╭─ INFORMATION

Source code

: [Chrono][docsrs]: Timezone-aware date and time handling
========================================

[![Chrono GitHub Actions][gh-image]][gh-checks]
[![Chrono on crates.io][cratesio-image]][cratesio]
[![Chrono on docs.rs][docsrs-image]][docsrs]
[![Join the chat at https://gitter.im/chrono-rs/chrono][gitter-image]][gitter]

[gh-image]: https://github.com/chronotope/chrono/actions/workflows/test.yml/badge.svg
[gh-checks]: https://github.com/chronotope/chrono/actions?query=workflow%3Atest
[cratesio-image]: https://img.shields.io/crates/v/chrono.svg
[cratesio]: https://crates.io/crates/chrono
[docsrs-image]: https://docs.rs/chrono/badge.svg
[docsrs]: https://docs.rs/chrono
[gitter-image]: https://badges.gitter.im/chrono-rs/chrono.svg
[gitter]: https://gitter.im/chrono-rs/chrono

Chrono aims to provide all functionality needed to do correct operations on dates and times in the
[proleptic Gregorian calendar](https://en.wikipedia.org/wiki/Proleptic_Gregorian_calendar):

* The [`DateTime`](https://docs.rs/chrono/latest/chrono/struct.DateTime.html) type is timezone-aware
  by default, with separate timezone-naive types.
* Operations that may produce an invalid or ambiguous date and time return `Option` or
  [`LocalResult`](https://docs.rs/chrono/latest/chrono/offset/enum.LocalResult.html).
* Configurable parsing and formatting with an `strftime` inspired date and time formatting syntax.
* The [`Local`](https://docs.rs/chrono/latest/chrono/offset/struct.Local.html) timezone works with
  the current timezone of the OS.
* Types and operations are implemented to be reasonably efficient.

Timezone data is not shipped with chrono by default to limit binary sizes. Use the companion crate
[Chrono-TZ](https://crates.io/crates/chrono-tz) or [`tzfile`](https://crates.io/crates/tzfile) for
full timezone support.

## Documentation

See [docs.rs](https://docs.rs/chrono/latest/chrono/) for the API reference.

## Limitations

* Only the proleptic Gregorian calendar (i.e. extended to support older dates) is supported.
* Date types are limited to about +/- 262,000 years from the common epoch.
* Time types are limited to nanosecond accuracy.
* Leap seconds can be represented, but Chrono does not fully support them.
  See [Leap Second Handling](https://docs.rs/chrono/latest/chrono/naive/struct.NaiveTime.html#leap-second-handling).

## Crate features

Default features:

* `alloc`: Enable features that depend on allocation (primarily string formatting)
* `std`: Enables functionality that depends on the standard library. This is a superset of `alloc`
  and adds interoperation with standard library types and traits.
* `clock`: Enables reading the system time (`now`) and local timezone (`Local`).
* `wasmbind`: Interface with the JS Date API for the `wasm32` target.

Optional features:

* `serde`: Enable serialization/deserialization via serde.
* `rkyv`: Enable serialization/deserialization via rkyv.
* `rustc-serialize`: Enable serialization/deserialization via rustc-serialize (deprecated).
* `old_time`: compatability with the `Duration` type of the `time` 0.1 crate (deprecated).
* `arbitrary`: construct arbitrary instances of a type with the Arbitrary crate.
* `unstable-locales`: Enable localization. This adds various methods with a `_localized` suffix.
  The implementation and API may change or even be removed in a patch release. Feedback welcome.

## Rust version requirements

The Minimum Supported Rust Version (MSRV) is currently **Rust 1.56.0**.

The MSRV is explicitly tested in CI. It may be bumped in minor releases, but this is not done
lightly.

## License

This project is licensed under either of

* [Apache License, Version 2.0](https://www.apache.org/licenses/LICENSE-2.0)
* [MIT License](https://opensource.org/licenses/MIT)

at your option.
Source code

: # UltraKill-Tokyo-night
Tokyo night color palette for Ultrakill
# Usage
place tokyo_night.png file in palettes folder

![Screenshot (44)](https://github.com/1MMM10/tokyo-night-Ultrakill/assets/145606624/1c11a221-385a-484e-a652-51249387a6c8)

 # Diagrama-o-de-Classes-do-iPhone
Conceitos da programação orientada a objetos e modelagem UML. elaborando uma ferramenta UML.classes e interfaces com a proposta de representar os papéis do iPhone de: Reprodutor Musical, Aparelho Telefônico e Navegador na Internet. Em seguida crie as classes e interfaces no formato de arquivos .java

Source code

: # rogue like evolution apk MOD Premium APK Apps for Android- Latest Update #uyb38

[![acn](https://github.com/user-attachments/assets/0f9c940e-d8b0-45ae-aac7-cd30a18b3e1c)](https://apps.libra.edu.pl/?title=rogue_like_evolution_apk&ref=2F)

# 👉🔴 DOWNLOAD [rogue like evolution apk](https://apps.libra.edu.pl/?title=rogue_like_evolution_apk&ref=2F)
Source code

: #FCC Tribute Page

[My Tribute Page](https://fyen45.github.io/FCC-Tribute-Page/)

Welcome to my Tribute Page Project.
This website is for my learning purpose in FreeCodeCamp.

╰─
╭─ INFORMATION

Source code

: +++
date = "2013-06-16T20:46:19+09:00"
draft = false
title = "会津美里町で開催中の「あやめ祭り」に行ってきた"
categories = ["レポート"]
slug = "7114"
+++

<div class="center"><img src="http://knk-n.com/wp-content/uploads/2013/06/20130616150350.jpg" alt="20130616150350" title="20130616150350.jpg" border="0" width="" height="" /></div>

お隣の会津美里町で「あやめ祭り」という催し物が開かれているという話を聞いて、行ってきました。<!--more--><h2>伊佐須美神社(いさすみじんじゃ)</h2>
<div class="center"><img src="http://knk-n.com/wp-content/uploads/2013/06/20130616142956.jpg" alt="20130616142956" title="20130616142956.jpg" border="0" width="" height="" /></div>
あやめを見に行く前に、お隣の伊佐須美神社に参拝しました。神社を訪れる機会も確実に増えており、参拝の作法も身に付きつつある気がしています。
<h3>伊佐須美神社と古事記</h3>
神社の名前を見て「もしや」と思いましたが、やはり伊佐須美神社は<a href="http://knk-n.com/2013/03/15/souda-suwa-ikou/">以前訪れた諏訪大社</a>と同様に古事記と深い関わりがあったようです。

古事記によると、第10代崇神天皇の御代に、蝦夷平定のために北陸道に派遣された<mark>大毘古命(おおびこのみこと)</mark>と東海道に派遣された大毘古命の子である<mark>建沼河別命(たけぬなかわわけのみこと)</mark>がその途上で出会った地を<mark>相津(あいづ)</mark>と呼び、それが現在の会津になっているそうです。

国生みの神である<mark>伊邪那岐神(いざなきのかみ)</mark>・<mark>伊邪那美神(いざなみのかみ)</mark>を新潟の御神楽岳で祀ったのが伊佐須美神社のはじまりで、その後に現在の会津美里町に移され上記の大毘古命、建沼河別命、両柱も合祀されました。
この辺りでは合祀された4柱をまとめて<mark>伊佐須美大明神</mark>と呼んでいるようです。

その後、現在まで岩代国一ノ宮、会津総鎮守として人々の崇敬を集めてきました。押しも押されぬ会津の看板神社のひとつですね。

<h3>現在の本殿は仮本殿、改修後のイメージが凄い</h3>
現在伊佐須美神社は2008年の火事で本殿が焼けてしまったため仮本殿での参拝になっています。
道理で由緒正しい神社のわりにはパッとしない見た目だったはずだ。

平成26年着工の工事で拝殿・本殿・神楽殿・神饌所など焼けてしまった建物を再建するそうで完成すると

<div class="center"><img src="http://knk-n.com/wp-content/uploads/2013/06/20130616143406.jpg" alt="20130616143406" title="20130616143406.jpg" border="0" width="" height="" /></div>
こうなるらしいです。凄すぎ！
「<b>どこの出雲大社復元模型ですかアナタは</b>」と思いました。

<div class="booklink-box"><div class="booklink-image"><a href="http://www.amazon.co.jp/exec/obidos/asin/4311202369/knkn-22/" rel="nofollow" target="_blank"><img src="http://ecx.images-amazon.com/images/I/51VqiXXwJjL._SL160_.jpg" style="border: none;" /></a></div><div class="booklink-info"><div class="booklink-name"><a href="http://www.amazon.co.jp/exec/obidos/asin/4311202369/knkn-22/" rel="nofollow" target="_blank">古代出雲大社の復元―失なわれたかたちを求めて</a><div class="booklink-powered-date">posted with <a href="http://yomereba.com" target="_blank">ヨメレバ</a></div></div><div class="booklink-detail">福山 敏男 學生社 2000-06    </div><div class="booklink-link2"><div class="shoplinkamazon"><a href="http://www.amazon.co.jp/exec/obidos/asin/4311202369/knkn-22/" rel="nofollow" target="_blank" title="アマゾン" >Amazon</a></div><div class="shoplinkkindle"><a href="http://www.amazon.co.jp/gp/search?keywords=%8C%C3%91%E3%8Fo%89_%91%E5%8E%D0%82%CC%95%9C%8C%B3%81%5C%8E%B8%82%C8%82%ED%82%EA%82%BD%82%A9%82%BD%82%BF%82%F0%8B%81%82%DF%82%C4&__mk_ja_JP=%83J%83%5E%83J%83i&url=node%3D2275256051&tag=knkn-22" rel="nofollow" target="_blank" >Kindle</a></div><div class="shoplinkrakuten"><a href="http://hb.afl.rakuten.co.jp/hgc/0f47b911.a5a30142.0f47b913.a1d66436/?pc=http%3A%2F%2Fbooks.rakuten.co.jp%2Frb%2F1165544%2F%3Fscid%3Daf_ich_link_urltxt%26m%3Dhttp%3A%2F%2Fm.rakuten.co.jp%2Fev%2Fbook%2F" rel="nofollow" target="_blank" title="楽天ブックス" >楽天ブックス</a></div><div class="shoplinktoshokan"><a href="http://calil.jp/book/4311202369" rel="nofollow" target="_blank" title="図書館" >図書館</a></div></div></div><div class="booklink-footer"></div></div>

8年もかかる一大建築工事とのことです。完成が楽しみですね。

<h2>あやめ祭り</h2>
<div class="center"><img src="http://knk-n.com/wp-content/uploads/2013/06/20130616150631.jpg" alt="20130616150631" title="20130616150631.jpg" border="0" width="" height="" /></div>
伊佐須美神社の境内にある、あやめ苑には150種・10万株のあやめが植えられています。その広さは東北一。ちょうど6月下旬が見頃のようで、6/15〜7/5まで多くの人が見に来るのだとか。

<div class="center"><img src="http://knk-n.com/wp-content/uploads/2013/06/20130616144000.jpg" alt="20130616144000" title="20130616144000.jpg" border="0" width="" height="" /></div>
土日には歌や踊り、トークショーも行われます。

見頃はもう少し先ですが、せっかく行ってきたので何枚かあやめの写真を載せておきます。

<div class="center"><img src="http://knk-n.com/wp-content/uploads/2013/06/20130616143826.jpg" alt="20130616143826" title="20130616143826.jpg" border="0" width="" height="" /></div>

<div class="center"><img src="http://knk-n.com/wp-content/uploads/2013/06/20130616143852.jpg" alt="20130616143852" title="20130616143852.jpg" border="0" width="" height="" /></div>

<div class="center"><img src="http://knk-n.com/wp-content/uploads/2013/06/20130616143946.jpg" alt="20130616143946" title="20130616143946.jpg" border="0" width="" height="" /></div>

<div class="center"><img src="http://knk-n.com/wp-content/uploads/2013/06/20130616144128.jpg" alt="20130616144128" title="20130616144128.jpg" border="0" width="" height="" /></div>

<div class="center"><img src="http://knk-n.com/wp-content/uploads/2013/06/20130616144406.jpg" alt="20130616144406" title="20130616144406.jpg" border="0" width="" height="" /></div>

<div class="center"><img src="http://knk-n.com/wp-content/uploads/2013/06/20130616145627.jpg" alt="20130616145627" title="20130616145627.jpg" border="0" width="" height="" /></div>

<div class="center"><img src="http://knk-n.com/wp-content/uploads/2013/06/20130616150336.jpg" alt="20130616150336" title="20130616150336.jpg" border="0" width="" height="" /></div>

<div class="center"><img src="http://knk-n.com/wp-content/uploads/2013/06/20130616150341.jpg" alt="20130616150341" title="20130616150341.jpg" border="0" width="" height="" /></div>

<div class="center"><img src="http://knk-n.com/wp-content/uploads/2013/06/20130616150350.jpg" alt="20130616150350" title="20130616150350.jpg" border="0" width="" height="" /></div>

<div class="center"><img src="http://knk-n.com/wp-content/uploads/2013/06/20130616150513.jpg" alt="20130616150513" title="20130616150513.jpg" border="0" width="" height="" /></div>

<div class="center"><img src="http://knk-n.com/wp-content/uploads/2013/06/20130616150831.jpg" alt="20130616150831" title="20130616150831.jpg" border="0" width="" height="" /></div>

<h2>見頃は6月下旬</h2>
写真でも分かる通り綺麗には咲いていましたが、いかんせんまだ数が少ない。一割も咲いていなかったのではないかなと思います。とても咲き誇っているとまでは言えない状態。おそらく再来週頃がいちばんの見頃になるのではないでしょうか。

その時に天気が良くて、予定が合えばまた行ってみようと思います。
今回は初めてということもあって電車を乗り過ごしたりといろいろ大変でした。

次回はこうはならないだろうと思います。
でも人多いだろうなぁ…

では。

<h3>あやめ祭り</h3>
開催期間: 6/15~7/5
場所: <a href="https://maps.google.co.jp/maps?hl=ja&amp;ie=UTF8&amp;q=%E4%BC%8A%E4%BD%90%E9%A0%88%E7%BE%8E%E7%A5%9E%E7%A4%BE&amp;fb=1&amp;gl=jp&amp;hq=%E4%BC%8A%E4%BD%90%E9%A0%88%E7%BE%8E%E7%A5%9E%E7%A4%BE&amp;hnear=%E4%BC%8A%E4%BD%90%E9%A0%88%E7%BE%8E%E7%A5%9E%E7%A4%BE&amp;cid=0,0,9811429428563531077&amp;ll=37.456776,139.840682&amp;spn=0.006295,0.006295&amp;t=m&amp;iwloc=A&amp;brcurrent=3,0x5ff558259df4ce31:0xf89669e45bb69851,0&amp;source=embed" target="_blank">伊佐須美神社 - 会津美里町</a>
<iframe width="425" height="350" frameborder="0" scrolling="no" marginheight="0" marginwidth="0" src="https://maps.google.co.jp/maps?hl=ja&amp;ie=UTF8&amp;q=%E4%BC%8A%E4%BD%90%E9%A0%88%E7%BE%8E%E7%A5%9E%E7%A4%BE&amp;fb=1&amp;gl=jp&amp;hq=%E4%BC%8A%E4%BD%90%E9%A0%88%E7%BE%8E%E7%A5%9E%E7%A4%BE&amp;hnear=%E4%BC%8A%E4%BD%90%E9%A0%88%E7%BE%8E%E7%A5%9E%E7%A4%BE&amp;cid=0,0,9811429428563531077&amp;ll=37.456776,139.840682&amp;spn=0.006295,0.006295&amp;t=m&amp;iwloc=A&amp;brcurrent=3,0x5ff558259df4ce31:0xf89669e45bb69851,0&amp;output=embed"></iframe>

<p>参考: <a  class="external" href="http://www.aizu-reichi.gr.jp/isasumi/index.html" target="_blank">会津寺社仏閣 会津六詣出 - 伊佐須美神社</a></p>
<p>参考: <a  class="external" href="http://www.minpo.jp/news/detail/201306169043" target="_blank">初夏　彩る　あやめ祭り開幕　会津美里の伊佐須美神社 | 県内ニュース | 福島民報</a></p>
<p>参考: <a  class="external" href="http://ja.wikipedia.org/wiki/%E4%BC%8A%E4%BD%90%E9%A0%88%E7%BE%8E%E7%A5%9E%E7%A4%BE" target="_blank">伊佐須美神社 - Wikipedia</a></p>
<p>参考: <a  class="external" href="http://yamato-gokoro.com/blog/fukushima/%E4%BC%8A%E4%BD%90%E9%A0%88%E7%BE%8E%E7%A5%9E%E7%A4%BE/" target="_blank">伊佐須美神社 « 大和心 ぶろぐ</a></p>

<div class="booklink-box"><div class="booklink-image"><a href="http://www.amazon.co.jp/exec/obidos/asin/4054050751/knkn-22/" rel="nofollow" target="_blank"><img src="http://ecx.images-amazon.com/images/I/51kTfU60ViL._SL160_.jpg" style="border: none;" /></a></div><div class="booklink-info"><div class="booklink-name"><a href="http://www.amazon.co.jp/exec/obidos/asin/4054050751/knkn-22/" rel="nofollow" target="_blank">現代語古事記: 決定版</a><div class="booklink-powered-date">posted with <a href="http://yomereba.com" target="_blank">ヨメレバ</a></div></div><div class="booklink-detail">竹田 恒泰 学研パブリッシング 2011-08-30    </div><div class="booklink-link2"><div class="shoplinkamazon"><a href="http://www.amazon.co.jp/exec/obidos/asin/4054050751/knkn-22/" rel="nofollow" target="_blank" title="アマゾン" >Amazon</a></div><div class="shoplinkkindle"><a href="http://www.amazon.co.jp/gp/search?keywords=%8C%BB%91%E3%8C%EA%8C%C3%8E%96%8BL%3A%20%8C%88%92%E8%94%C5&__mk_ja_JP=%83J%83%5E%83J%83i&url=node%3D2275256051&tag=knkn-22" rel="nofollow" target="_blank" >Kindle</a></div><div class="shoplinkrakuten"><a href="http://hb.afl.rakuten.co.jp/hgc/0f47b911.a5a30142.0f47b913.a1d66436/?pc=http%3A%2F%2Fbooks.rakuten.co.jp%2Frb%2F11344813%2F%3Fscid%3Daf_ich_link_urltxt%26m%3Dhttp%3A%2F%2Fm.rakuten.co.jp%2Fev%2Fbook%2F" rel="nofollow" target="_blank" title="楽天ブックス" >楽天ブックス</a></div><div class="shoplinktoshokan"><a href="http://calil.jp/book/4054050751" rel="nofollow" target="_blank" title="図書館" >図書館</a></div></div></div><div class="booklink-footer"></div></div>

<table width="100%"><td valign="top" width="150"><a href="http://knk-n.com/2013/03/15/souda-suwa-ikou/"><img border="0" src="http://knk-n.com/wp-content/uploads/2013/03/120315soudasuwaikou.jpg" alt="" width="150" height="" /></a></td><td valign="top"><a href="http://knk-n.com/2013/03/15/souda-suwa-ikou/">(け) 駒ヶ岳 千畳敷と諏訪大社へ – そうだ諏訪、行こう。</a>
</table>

╰─

** TASK OBJECTIVE **
Reproducing the whole listing above is not the task. Copy exactly only the lines from the one with "# 👉🔴 DOWNLOAD" to the one with "This website is", both kept.

** RESPONSE TO THE TASK **
# 👉🔴 DOWNLOAD [rogue like evolution apk](https://apps.libra.edu.pl/?title=rogue_like_evolution_apk&ref=2F)
Source code

: #FCC Tribute Page

[My Tribute Page](https://fyen45.github.io/FCC-Tribute-Page/)

Welcome to my Tribute Page Project.
This website is for my learning purpose in FreeCodeCamp.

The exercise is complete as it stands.